RC1: In this manuscript, the authors present a comprehensive study of water- and methanol-soluble chromophores and fluorophores in brown carbon (BrC) from aerosol samples collected year-round in Bangkok, using absorption and excitation-emission matrix (EEM) spectroscopies and numerical methods, including both parallel factor analysis (PMA) and positive matrix factorization (PMF). The selection and preparation of samples and the spectral and factor analyses are all well designed and carefully executed. The observations of chromophores and fluorophores together provide insights into the origin and fate of BrC in the atmosphere. For example, the PMA analysis of EEM observations indicates that atmospheric aging shifts the wavelengths of emission from fluorophores, as primary species react and secondary species form. The PMF analysis indicates that components most associated with absorption at 365 nm are largely emitted from biomass burning.

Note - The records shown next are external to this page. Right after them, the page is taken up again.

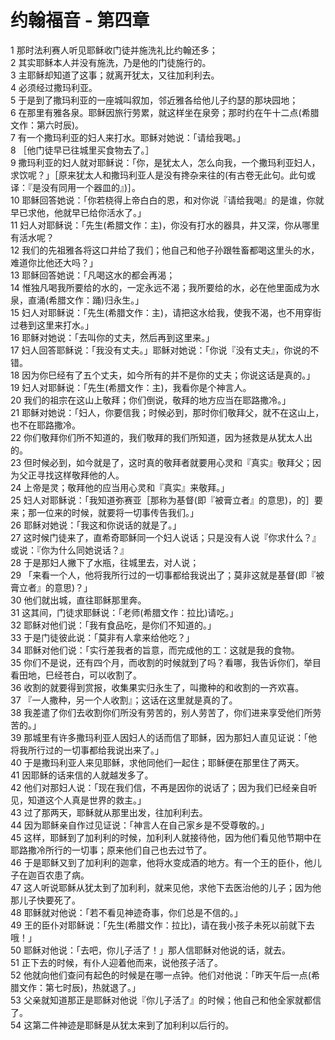 # 约翰福音 - 第四章
  
 1 那时法利赛人听见耶稣收门徒并施洗礼比约翰还多；  
 2 其实耶稣本人并没有施洗，乃是他的门徒施行的。  
 3 主耶稣却知道了这事；就离开犹太，又往加利利去。  
 4 必须经过撒玛利亚。  
 5 于是到了撒玛利亚的一座城叫叙加，邻近雅各给他儿子约瑟的那块园地；  
 6 在那里有雅各泉。耶稣因旅行劳累，就这样坐在泉旁；那时约在午十二点(希腊文作：第六时辰)。  
 7 有一个撒玛利亚的妇人来打水。耶稣对她说：「请给我喝。」  
 8 ［他门徒早已往城里买食物去了。］  
 9 撒玛利亚的妇人就对耶稣说：「你，是犹太人，怎么向我，一个撒玛利亚妇人，求饮呢？」［原来犹太人和撒玛利亚人是没有搀杂来往的(有古卷无此句。此句或译：『是没有同用一个器皿的』)］。  
 10 耶稣回答她说：「你若桡得上帝白白的恩，和对你说『请给我喝』的是谁，你就早已求他，他就早已给你活水了。」  
 11 妇人对耶稣说：「先生(希腊文作：主)，你没有打水的器具，井又深，你从哪里有活水呢？  
 12 我们的先祖雅各将这口井给了我们；他自己和他子孙跟牲畜都喝这里头的水，难道你比他还大吗？」  
 13 耶稣回答她说：「凡喝这水的都会再渴；  
 14 惟独凡喝我所要给的水的，一定永远不渴；我所要给的水，必在他里面成为水泉，直涌(希腊文作：踊)归永生。」  
 15 妇人对耶稣说：「先生(希腊文作：主)，请把这水给我，使我不渴，也不用穿街过巷到这里来打水。」  
 16 耶稣对她说：「去叫你的丈夫，然后再到这里来。」  
 17 妇人回答耶稣说：「我没有丈夫。」耶稣对她说：「你说『没有丈夫』，你说的不错。  
 18 因为你巳经有了五个丈夫，如今所有的并不是你的丈夫；你说这话是真的。」  
 19 妇人对耶稣说：「先生(希腊文作：主)，我看你是个神言人。  
 20 我们的祖宗在这山上敬拜；你们倒说，敬拜的地方应当在耶路撒冷。」  
 21 耶稣对她说：「妇人，你要信我；时候必到，那时你们敬拜父，就不在这山上，也不在耶路撒冷。  
 22 你们敬拜你们所不知道的，我们敬拜的我们所知道，因为拯救是从犹太人出的。  
 23 但时候必到，如今就是了，这时真的敬拜者就要用心灵和『真实』敬拜父；因为父正寻找这样敬拜他的人。  
 24 上帝是灵；敬拜他的应当用心灵和『真实』来敬拜。」  
 25 妇人对耶稣说：「我知道弥赛亚［那称为基督(即『被膏立者』的意思)，的］要来；那一位来的时候，就要将一切事传告我们。」  
 26 耶稣对她说：「我这和你说话的就是了。」  
 27 这时候门徒来了，直希奇耶稣同一个妇人说话；只是没有人说『你求什么？』或说：『你为什么同她说话？』  
 28 于是那妇人撇下了水瓶，往城里去，对人说；  
 29 「来看一个人，他将我所行过的一切事都给我说出了；莫非这就是基督(即『被膏立者』的意思)？」  
 30 他们就出城，直往耶稣那里奔。  
 31 这其间，门徒求耶稣说：「老师(希腊文作：拉比)请吃。」  
 32 耶稣对他们说：「我有食品吃，是你们不知道的。」  
 33 于是门徒彼此说：「莫非有人拿来给他吃？」  
 34 耶稣对他们说：「实行差我者的旨意，而完成他的工：这就是我的食物。  
 35 你们不是说，还有四个月，而收割的时候就到了吗？看哪，我告诉你们，举目看田地，巳经苍白，可以收割了。  
 36 收割的就要得到赏报，收集果实归永生了，叫撒种的和收割的一齐欢喜。  
 37 『一人撒种，另一个人收割』；这话在这里就是真的了。  
 38 我差遣了你们去收割你们所没有劳苦的，别人劳苦了，你们进来享受他们所劳苦的。」  
 39 那城里有许多撒玛利亚人因妇人的话而信了耶稣，因为那妇人直见证说：「他将我所行过的一切事都给我说出来了。」  
 40 于是撒玛利亚人来见耶稣，求他同他们一起住；耶稣便在那里住了两天。  
 41 因耶稣的话来信的人就越发多了。  
 42 他们对那妇人说：「现在我们信，不再是因你的说话了；因为我们已经亲自听见，知道这个人真是世界的救主。」  
 43 过了那两天，耶稣就从那里出发，往加利利去。  
 44 因为耶稣亲自作过见证说：「神言人在自己家乡是不受尊敬的。」  
 45 这样，耶稣到了加利利的时候，加利利人就接待他，因为他们看见他节期中在耶路撒冷所行的一切事；原来他们自己也去过节了。  
 46 于是耶稣又到了加利利的迦拿，他将水变成酒的地方。有一个王的臣仆，他儿子在迦百农患了病。  
 47 这人听说耶稣从犹太到了加利利，就来见他，求他下去医治他的儿子；因为他那儿子快要死了。  
 48 耶稣就对他说：「若不看见神迹奇事，你们总是不信的。」  
 49 王的臣仆对耶稣说：「先生(希腊文作：拉比)，请在我小孩子未死以前就下去哦！」  
 50 耶稣对他说：「去吧，你儿子活了！」那人信耶稣对他说的话，就去。  
 51 正下去的时候，有仆人迎着他而来，说他孩子活了。  
 52 他就向他们查问有起色的时候是在哪一点钟。他们对他说：「昨天午后一点(希腊文作：第七时辰)，热就退了。」  
 53 父亲就知道那正是耶稣对他说『你儿子活了』的时候；他自己和他全家就都信了。  
 54 这第二件神迹是耶稣是从犹太来到了加利利以后行的。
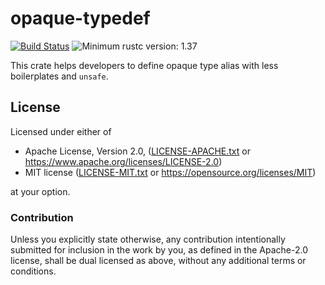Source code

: # opaque-typedef

[![Build Status](https://travis-ci.org/lo48576/opaque-typedef.svg?branch=develop)](https://travis-ci.org/lo48576/opaque-typedef)
![Minimum rustc version: 1.37](https://img.shields.io/badge/rustc-1.37+-lightgray.svg)

This crate helps developers to define opaque type alias with less boilerplates and `unsafe`.

## License

Licensed under either of

* Apache License, Version 2.0, ([LICENSE-APACHE.txt](LICENSE-APACHE.txt) or
  <https://www.apache.org/licenses/LICENSE-2.0>)
* MIT license ([LICENSE-MIT.txt](LICENSE-MIT.txt) or
  <https://opensource.org/licenses/MIT>)

at your option.

### Contribution

Unless you explicitly state otherwise, any contribution intentionally submitted
for inclusion in the work by you, as defined in the Apache-2.0 license, shall be
dual licensed as above, without any additional terms or conditions.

These components are also characterized by long emission wavelengths, suggesting that the constituent molecules incorporate extended conjugated systems or charge-transfer interactions. With these and other impactful implications, the manuscript is suitable for publication in ACP. I have only technical and minor comments for the authors to consider.

AC1: We greatly appreciate the reviewer for recognizing the merits of this work and for providing valuable suggestions. These suggestions would help us improve the manuscript.

RC2: Line 31 - Please reword "these inferences exhibited a refutation".

AC2: Thanks for your suggestions, we have revised it as follows: which exhibited a different characteristic from primary biomass burning and coal combustion results. Please see line 31-32 in the revised manuscript.

RC3: Line 80 - Here and throughout the use of chromophore versus fluorophore is sometimes ambiguous. I would argue the claim in this sentence is not true, since many previous studies have explored the relationship between chromophores (i.e., the species that give a material its color) and BrC. If chromophores were to be replaced with fluorophores, or "fluorescent chromophores" as in line 94, the claim is not so problematic.

AC3: Thanks for your suggestions. We did confuse “fluorophore” and “chromophore”. In the previous studies, for example, Lin et al. (2016, 2017, 2018) have investigated the relationship between chromophores and BrC using the combination of high-performance liquid chromatography (HPLC), photodiode array (PDA) spectrophotometry, and high-resolution mass spectrometry (HRMS). They identified BrC chromophores like polycyclic aromatic hydrocarbons (PAHs), heterocyclic O-PAHs and N-PAHs, nitro-phenols, et. The compounds can regard as chromophores. However, not all chromophores were fluorophores. In the study of Chen et al. (2019), they separately measured the light absorption and fluorescence properties of several nitrophenol standards, and the results showed strong light absorption properties, but no strong fluorescence signal was observed. Thus, we have replaced chromophores with “fluorescent chromophores” throughout the revised manuscript.

References:

Chen, Q., Mu, Z., Song, W., Wang, Y., Yang, Z., Zhang, L., and Zhang, Y. L.: Size‐Resolved Characterization of the Chromophores in Atmospheric Particulate Matter From a Typical Coal‐Burning City in China, J. Geophys. Res.-Atmos., 124, 10546-10563, https://doi.org/10.1029/2019jd031149, 2019.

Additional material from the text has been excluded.